A mixed-method approach was used among AMS team members nine months after the implementation of the CDSS in a university hospital in northeastern France. A qualitative analysis based on individual semistructured interviews was conducted to collect end-users' perceptions. A quantitative analysis was performed using the System Usability Scale (SUS).

RESULTS

Eleven AMS team members agreed to participate. The qualitative analysis revealed technical, organizational and human barriers and facilitators of CDSS implementation. Effective collaboration with information technology teams was crucial for ensuring the installation and configuration of the software.
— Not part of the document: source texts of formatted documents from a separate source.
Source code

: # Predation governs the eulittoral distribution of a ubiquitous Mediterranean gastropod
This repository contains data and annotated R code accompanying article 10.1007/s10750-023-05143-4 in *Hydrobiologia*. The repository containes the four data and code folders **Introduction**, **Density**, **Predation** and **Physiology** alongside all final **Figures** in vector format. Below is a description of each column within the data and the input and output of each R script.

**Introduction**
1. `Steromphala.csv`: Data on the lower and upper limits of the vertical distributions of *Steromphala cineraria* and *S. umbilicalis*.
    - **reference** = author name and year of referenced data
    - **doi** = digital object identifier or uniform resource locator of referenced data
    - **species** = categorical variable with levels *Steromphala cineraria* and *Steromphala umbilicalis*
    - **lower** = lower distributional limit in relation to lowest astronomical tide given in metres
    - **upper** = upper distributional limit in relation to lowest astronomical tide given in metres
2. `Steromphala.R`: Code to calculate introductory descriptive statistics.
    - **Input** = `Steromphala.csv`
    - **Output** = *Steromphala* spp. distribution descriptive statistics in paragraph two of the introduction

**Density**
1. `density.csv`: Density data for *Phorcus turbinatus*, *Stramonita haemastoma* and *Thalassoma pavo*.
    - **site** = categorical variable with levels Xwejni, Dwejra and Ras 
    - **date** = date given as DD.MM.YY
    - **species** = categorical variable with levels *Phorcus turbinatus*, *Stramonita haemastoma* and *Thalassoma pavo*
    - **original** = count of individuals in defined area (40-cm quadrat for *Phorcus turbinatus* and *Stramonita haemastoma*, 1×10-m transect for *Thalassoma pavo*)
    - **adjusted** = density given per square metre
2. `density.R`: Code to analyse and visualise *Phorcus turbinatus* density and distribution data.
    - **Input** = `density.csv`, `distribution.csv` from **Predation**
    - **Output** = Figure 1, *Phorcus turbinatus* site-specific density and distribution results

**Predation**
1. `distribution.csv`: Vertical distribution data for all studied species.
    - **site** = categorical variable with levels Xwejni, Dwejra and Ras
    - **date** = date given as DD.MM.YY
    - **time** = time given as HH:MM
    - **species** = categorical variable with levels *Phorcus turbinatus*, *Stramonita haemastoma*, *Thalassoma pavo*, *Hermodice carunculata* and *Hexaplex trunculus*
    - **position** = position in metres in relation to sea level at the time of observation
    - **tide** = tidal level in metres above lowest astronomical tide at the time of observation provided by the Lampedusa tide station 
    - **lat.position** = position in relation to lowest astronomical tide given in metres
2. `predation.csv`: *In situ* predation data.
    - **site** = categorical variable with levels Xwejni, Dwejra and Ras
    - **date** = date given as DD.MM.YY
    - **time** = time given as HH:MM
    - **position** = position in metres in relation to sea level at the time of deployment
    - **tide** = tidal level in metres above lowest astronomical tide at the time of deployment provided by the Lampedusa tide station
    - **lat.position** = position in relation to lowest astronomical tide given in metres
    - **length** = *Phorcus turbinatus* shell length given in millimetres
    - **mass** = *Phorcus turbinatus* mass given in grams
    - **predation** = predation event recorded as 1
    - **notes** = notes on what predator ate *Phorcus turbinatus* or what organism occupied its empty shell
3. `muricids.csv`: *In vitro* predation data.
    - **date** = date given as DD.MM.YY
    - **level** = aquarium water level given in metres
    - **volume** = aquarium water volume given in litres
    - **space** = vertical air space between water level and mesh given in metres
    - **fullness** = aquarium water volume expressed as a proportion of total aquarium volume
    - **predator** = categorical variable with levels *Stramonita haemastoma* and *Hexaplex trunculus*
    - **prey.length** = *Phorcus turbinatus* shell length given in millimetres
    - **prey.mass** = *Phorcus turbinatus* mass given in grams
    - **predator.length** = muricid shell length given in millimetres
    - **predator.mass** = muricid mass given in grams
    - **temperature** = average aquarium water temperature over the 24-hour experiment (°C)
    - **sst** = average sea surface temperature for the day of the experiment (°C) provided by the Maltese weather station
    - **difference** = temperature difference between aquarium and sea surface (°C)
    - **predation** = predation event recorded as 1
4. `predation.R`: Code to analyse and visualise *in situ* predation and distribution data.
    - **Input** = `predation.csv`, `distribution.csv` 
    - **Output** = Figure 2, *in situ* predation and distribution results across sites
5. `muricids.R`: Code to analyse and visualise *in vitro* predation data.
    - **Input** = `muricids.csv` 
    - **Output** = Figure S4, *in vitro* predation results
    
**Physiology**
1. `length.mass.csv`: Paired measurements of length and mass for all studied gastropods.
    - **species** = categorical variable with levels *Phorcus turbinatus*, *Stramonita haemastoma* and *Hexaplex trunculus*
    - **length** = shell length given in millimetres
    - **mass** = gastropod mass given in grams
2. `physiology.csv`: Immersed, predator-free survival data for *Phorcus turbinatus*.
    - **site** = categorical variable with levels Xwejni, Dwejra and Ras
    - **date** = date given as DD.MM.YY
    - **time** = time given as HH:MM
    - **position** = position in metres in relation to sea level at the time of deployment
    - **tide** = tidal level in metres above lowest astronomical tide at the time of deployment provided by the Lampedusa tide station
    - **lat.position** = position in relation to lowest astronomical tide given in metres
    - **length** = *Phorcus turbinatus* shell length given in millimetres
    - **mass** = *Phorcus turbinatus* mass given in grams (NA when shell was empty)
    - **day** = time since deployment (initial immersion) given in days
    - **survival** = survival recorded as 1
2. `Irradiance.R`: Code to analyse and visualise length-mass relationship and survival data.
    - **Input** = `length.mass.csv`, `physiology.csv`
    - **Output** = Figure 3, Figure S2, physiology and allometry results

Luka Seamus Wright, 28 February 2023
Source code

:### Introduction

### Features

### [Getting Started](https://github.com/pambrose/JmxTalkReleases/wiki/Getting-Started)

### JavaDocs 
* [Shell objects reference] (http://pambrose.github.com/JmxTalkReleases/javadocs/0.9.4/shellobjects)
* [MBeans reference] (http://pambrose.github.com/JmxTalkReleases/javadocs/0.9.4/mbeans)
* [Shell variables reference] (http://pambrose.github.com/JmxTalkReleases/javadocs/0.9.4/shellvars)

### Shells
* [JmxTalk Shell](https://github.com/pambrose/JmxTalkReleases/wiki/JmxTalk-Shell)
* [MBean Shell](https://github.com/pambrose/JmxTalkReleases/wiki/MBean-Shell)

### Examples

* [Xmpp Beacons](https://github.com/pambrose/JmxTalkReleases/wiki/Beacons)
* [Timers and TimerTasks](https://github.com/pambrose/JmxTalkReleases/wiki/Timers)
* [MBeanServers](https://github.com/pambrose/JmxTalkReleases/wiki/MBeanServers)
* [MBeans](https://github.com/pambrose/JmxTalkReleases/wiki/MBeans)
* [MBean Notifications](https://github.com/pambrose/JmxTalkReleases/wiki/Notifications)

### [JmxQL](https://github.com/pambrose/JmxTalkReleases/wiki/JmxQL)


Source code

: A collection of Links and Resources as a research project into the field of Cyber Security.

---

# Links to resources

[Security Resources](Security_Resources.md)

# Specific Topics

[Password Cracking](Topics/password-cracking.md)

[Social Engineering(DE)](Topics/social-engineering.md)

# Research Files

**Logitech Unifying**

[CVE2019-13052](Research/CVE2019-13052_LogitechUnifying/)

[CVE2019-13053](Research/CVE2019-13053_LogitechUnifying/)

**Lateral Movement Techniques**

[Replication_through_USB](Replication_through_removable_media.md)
CDSS adoption by the AMS team required time, human resources, training, adaptation and a clinical leader. Moreover, the CDSS had to be well designed, user-friendly and provide benefits to AMS activities. The quantitative analysis indicated that the CDSS was a "good" system in terms of perceived ease of use (median SUS score: 77.5/100).

CONCLUSIONS

This study shows the value of the studied CDSS to support AMS activities. It reveals barriers, facilitators and benefits to the implementation and adoption of the CDSS. These barriers and facilitators could be considered to facilitate the implementation of the software in other hospitals.

摘要

背景

抗菌药物管理(AMS)计划旨在通过一系列干预措施优化抗生素的使用。计算机临床决策支持系统(CDSS)的实施为 AMS 团队提供了半自动化抗菌药物审查的新机会。本研究旨在评估与最近在一家医院实施的商业 CDSS 相关的最终用户的感知促进因素、障碍和益处,并评估其可用性。

方法

在法国东北部的一家大学医院实施 CDSS9 个月后,采用混合方法对 AMS 团队成员进行研究。通过对 11 名 AMS 团队成员的半结构化访谈进行定性分析,收集最终用户的认知。使用系统可用性量表(SUS)进行定量分析。

结果

11 名 AMS 团队成员同意参与。定性分析揭示了 CDSS 实施的技术、组织和人为障碍和促进因素。与信息技术团队的有效合作对于确保软件的安装和配置至关重要。AMS 团队采用 CDSS 需要时间、人力资源、培训、适应和临床领导者。此外,CDSS 必须设计良好、用户友好,并为 AMS 活动提供益处。定量分析表明,就感知易用性而言,该 CDSS 是一个“良好”的系统(中位 SUS 得分:77.5/100)。

结论

本研究表明,所研究的 CDSS 对支持 AMS 活动具有价值。它揭示了 CDSS 实施和采用的障碍、促进因素和益处。这些障碍和促进因素可被视为在其他医院实施该软件的便利条件。